**TASK DIRECTIONS**
Would you restate the entries below exactly, keeping every line?
Start of TASK DATA
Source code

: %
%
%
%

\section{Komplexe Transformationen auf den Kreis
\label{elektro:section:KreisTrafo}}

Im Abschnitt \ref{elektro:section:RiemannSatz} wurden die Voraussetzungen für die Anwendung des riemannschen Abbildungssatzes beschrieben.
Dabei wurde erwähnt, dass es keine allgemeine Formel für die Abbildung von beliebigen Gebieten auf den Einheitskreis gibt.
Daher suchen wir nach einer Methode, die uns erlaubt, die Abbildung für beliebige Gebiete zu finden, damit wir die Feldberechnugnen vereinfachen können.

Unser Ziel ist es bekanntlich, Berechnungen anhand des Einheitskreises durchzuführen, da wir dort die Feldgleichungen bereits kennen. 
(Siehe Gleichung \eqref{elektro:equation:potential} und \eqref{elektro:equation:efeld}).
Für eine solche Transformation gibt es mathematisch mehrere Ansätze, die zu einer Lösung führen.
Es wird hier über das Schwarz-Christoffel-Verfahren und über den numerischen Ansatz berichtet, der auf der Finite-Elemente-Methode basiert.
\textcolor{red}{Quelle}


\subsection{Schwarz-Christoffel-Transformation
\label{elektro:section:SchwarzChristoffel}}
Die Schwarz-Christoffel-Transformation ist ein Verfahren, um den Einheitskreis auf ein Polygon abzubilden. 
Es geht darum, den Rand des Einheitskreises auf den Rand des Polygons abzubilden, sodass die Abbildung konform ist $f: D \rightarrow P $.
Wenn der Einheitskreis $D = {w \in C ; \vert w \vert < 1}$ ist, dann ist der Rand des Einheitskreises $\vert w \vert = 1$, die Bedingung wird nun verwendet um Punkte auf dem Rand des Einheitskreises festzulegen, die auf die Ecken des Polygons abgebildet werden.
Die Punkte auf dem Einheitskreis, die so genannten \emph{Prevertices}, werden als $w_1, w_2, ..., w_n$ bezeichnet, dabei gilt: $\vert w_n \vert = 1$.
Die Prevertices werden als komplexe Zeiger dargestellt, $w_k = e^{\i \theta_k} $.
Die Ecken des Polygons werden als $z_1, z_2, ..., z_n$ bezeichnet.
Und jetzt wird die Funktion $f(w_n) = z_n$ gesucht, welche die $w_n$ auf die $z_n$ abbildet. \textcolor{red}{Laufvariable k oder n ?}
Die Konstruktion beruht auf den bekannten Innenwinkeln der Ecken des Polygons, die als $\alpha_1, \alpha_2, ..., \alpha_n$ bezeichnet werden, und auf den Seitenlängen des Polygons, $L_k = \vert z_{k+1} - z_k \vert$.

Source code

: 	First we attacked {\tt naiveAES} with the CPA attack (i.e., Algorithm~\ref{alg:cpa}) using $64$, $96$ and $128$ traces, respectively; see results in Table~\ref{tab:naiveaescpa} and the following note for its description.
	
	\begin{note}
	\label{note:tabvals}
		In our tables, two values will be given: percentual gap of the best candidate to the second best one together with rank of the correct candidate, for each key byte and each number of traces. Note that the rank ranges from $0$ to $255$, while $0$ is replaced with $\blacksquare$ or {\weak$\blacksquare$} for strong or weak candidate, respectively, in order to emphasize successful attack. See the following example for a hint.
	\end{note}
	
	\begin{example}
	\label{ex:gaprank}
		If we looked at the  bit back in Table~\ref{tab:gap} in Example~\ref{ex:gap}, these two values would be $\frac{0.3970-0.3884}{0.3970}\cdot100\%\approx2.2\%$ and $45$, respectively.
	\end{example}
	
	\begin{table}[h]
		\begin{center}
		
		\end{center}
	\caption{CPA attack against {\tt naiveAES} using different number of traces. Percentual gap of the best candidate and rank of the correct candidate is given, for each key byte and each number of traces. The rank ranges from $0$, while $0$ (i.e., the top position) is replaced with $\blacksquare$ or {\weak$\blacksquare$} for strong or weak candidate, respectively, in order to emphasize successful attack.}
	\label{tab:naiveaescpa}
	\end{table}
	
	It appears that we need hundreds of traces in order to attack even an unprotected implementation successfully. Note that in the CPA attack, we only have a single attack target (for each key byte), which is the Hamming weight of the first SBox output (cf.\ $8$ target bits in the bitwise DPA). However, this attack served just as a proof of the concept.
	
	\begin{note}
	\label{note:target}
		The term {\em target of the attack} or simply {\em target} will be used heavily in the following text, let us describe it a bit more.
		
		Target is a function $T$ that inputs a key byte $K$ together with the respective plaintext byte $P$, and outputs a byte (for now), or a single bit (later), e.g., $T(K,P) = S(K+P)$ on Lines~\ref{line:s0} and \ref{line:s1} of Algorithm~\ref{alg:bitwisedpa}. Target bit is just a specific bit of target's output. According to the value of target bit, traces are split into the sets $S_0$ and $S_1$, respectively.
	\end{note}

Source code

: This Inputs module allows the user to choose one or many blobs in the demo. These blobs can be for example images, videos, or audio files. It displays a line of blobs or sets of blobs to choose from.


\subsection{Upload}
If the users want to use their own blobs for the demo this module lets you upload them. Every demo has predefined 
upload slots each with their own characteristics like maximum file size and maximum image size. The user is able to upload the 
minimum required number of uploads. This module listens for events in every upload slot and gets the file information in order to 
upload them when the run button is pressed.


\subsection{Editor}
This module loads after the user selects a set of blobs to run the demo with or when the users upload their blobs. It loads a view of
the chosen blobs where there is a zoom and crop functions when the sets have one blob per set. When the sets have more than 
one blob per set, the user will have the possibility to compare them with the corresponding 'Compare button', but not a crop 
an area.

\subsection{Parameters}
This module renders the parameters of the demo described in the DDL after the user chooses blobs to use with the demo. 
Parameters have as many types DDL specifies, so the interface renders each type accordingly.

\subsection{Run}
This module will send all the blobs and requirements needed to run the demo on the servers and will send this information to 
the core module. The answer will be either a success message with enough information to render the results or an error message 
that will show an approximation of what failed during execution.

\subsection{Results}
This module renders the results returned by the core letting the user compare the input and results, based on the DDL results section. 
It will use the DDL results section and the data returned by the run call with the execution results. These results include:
End of TASK DATA
**RESULT BELOW**
Source code

: %
%
%
%

\section{Komplexe Transformationen auf den Kreis
\label{elektro:section:KreisTrafo}}

Im Abschnitt \ref{elektro:section:RiemannSatz} wurden die Voraussetzungen für die Anwendung des riemannschen Abbildungssatzes beschrieben.
Dabei wurde erwähnt, dass es keine allgemeine Formel für die Abbildung von beliebigen Gebieten auf den Einheitskreis gibt.
Daher suchen wir nach einer Methode, die uns erlaubt, die Abbildung für beliebige Gebiete zu finden, damit wir die Feldberechnugnen vereinfachen können.

Unser Ziel ist es bekanntlich, Berechnungen anhand des Einheitskreises durchzuführen, da wir dort die Feldgleichungen bereits kennen. 
(Siehe Gleichung \eqref{elektro:equation:potential} und \eqref{elektro:equation:efeld}).
Für eine solche Transformation gibt es mathematisch mehrere Ansätze, die zu einer Lösung führen.
Es wird hier über das Schwarz-Christoffel-Verfahren und über den numerischen Ansatz berichtet, der auf der Finite-Elemente-Methode basiert.
\textcolor{red}{Quelle}


\subsection{Schwarz-Christoffel-Transformation
\label{elektro:section:SchwarzChristoffel}}
Die Schwarz-Christoffel-Transformation ist ein Verfahren, um den Einheitskreis auf ein Polygon abzubilden. 
Es geht darum, den Rand des Einheitskreises auf den Rand des Polygons abzubilden, sodass die Abbildung konform ist $f: D \rightarrow P $.
Wenn der Einheitskreis $D = {w \in C ; \vert w \vert < 1}$ ist, dann ist der Rand des Einheitskreises $\vert w \vert = 1$, die Bedingung wird nun verwendet um Punkte auf dem Rand des Einheitskreises festzulegen, die auf die Ecken des Polygons abgebildet werden.
Die Punkte auf dem Einheitskreis, die so genannten \emph{Prevertices}, werden als $w_1, w_2, ..., w_n$ bezeichnet, dabei gilt: $\vert w_n \vert = 1$.
Die Prevertices werden als komplexe Zeiger dargestellt, $w_k = e^{\i \theta_k} $.
Die Ecken des Polygons werden als $z_1, z_2, ..., z_n$ bezeichnet.
Und jetzt wird die Funktion $f(w_n) = z_n$ gesucht, welche die $w_n$ auf die $z_n$ abbildet. \textcolor{red}{Laufvariable k oder n ?}
Die Konstruktion beruht auf den bekannten Innenwinkeln der Ecken des Polygons, die als $\alpha_1, \alpha_2, ..., \alpha_n$ bezeichnet werden, und auf den Seitenlängen des Polygons, $L_k = \vert z_{k+1} - z_k \vert$.

Source code

: 	First we attacked {\tt naiveAES} with the CPA attack (i.e., Algorithm~\ref{alg:cpa}) using $64$, $96$ and $128$ traces, respectively; see results in Table~\ref{tab:naiveaescpa} and the following note for its description.
	
	\begin{note}
	\label{note:tabvals}
		In our tables, two values will be given: percentual gap of the best candidate to the second best one together with rank of the correct candidate, for each key byte and each number of traces. Note that the rank ranges from $0$ to $255$, while $0$ is replaced with $\blacksquare$ or {\weak$\blacksquare$} for strong or weak candidate, respectively, in order to emphasize successful attack. See the following example for a hint.
	\end{note}
	
	\begin{example}
	\label{ex:gaprank}
		If we looked at the  bit back in Table~\ref{tab:gap} in Example~\ref{ex:gap}, these two values would be $\frac{0.3970-0.3884}{0.3970}\cdot100\%\approx2.2\%$ and $45$, respectively.
	\end{example}
	
	\begin{table}[h]
		\begin{center}
		
		\end{center}
	\caption{CPA attack against {\tt naiveAES} using different number of traces. Percentual gap of the best candidate and rank of the correct candidate is given, for each key byte and each number of traces. The rank ranges from $0$, while $0$ (i.e., the top position) is replaced with $\blacksquare$ or {\weak$\blacksquare$} for strong or weak candidate, respectively, in order to emphasize successful attack.}
	\label{tab:naiveaescpa}
	\end{table}
	
	It appears that we need hundreds of traces in order to attack even an unprotected implementation successfully. Note that in the CPA attack, we only have a single attack target (for each key byte), which is the Hamming weight of the first SBox output (cf.\ $8$ target bits in the bitwise DPA). However, this attack served just as a proof of the concept.
	
	\begin{note}
	\label{note:target}
		The term {\em target of the attack} or simply {\em target} will be used heavily in the following text, let us describe it a bit more.
		
		Target is a function $T$ that inputs a key byte $K$ together with the respective plaintext byte $P$, and outputs a byte (for now), or a single bit (later), e.g., $T(K,P) = S(K+P)$ on Lines~\ref{line:s0} and \ref{line:s1} of Algorithm~\ref{alg:bitwisedpa}. Target bit is just a specific bit of target's output. According to the value of target bit, traces are split into the sets $S_0$ and $S_1$, respectively.
	\end{note}

Source code

: This Inputs module allows the user to choose one or many blobs in the demo. These blobs can be for example images, videos, or audio files. It displays a line of blobs or sets of blobs to choose from.


\subsection{Upload}
If the users want to use their own blobs for the demo this module lets you upload them. Every demo has predefined 
upload slots each with their own characteristics like maximum file size and maximum image size. The user is able to upload the 
minimum required number of uploads. This module listens for events in every upload slot and gets the file information in order to 
upload them when the run button is pressed.


\subsection{Editor}
This module loads after the user selects a set of blobs to run the demo with or when the users upload their blobs. It loads a view of
the chosen blobs where there is a zoom and crop functions when the sets have one blob per set. When the sets have more than 
one blob per set, the user will have the possibility to compare them with the corresponding 'Compare button', but not a crop 
an area.

\subsection{Parameters}
This module renders the parameters of the demo described in the DDL after the user chooses blobs to use with the demo. 
Parameters have as many types DDL specifies, so the interface renders each type accordingly.

\subsection{Run}
This module will send all the blobs and requirements needed to run the demo on the servers and will send this information to 
the core module. The answer will be either a success message with enough information to render the results or an error message 
that will show an approximation of what failed during execution.

\subsection{Results}
This module renders the results returned by the core letting the user compare the input and results, based on the DDL results section. 
It will use the DDL results section and the data returned by the run call with the execution results. These results include:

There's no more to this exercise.